Everyone is talking about “The Big Transfer of Wealth” that has already started.

What does this mean for your business? Is there a benefit to you to use the referral process to reach these younger clients?

The Stats

The annual transfer of wealth from Baby Boomers to younger generations can vary significantly based on various factors such as inheritance patterns, economic conditions, and individual circumstances.

However, according to estimates by various studies and organizations, the annual transfer of wealth from Baby Boomers to younger generations in the United States is projected to be substantial.

A report by the consulting firm Accenture estimated that the wealth transfer from Baby Boomers to their heirs could reach $30 trillion over the course of 30 to 40 years, with an annual transfer of around $1 trillion. This projection considers the transfer of financial assets, real estate, and other forms of wealth.

That’s a whole lot of moolah… dough… cabbage!

The Breakdown

Here are the approximate percentages of the U.S. population broken down into generations:

  • Silent Generation (born between 1928 and 1945): Less than 1%
  • Baby Boomers (born between 1946 and 1964): Approximately 21%
  • Generation X (born between 1965 and 1980): Approximately 20%
  • Millennials or Generation Y (born between 1981 and 1996): Approximately 27%
  • Generation Z (born between 1997 and 2012): Approximately 26%

As the wealth transfer continues, your new target will NOT be Baby Boomers, but Gen. X and Gen. Y, which will be 47 percent of the population.

“Young investors will soon represent a preponderance of the population of wealth.” Fidelity Investments

The Benefits to YOU

  1. Large population: These three generations together represent a significant portion of the population, providing a vast client base for financial advisors.

  2. The value of your practice: A practice with some younger (and growing) clients may be worth more to a buyer than an “older book.”

  3. Retirement planning: Generation X is approaching retirement age, and Millennials and Generation Z are starting to think about long-term financial planning. Financial advisors can help them navigate retirement savings, investment strategies, and other related concerns.

  4. Complex financial landscape: With changing economic conditions, student loan debt, and evolving investment options, these generations face complex financial decisions. Financial advisors can provide guidance and expertise in navigating these challenges. If you can help your client reduce student loan debt, you’ll be their hero.

  5. ESG investing: Millennials and Generation Z are increasingly interested in socially responsible investing and environmental, social, and governance (ESG) factors. Financial advisors who can incorporate ESG considerations into their recommendations can attract and retain clients from these generations.

  6. Financial literacy: While financial literacy varies across individuals, there is a general need for improved financial education among these generations. Financial advisors can play a crucial role in educating and empowering them to make informed financial decisions. Your older clients will LOVE YOU for helping their young adult children understand financial concepts.

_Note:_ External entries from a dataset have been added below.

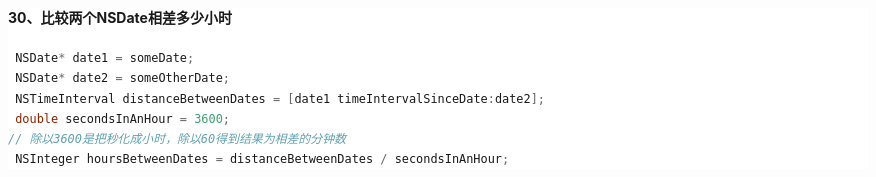 #### 30、比较两个NSDate相差多少小时
```objectivec
 NSDate* date1 = someDate;
 NSDate* date2 = someOtherDate;
 NSTimeInterval distanceBetweenDates = [date1 timeIntervalSinceDate:date2];
 double secondsInAnHour = 3600;
// 除以3600是把秒化成小时，除以60得到结果为相差的分钟数
 NSInteger hoursBetweenDates = distanceBetweenDates / secondsInAnHour;
```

  7. Changing priorities: These generations often prioritize experiences, social impact, and work-life balance over traditional wealth accumulation. Financial advisors who understand and align with these values can better address their client’s unique financial goals and aspirations.

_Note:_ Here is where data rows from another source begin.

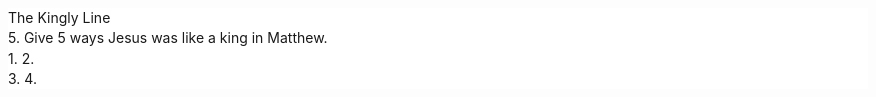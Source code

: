  
 
</p>
<p class=p72  style="margin-bottom:0pt; margin-top:0pt; " >
  
 
 
 
 
 
</p>
<p class=p72  style="margin-bottom:0pt; margin-top:0pt; " >
  
 
 
 
 
 
</p>
<p class=p72  style="margin-bottom:0pt; margin-top:0pt; " >
 The Kingly Line
 
 
 
 
 
</p>
<p class=p72  style="margin-bottom:0pt; margin-top:0pt; " >
 5.&#9;Give 5 ways Jesus was like a king in Matthew.
 
 
 
 
 
</p>
<p class=p72  style="margin-bottom:0pt; margin-top:0pt; " >
 &#9;
 
 
 
 
 
</p>
<p class=p72  style="margin-bottom:0pt; margin-top:0pt; " >
 &#9;1.&#9;&#9;&#9;&#9;&#9;2.
 
 
 
 
 
</p>
<p class=p72  style="margin-bottom:0pt; margin-top:0pt; " >
 &#9;
 
 
 
 
 
</p>
<p class=p72  style="margin-bottom:0pt; margin-top:0pt; " >
 &#9;3.&#9;&#9;&#9;&#9;&#9;4.
 
 
 
 
 
</p>
<p class=p72  style="margin-bottom:0pt; margin-top:0pt; " >
 &#9;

  8. Technologically savvy: Millennials and Generation Z are digital natives, comfortable with technology and online platforms. Financial advisors who can cater to their tech-savvy preferences will have an advantage in engaging and serving these generations.

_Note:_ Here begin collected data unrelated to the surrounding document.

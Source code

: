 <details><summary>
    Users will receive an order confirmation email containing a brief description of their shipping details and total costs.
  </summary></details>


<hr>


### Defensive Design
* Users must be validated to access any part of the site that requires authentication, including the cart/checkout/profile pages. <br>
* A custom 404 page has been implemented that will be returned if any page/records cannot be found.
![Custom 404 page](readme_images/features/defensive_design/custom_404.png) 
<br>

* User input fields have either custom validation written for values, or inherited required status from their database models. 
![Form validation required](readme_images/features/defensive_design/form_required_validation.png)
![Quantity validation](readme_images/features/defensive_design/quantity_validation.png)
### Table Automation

  9. Technology-driven advice: Millennials and Generation Z are accustomed to accessing information and services digitally. Financial advisors who leverage technology, such as online platforms and mobile apps, can provide convenient and efficient financial advice and engage these tech-savvy clients.

  10. Long-term client relationships and wealth accumulation: By building relationships early in their clients’ financial journeys, financial advisors can establish long-term partnerships that extend across multiple life stages, creating opportunities for ongoing advice and service. And, as you know that if they create the right habits, time is their biggest asset.

Mistaken Belief

An advisor once said to me, “My clients’ children have no interest in working with their parents’ advisor.” The truth is that many advisors are having great success with building relationships with their clients’ children and when their assets transfer, the children stay with them.

Your belief will create your reality. Choose carefully!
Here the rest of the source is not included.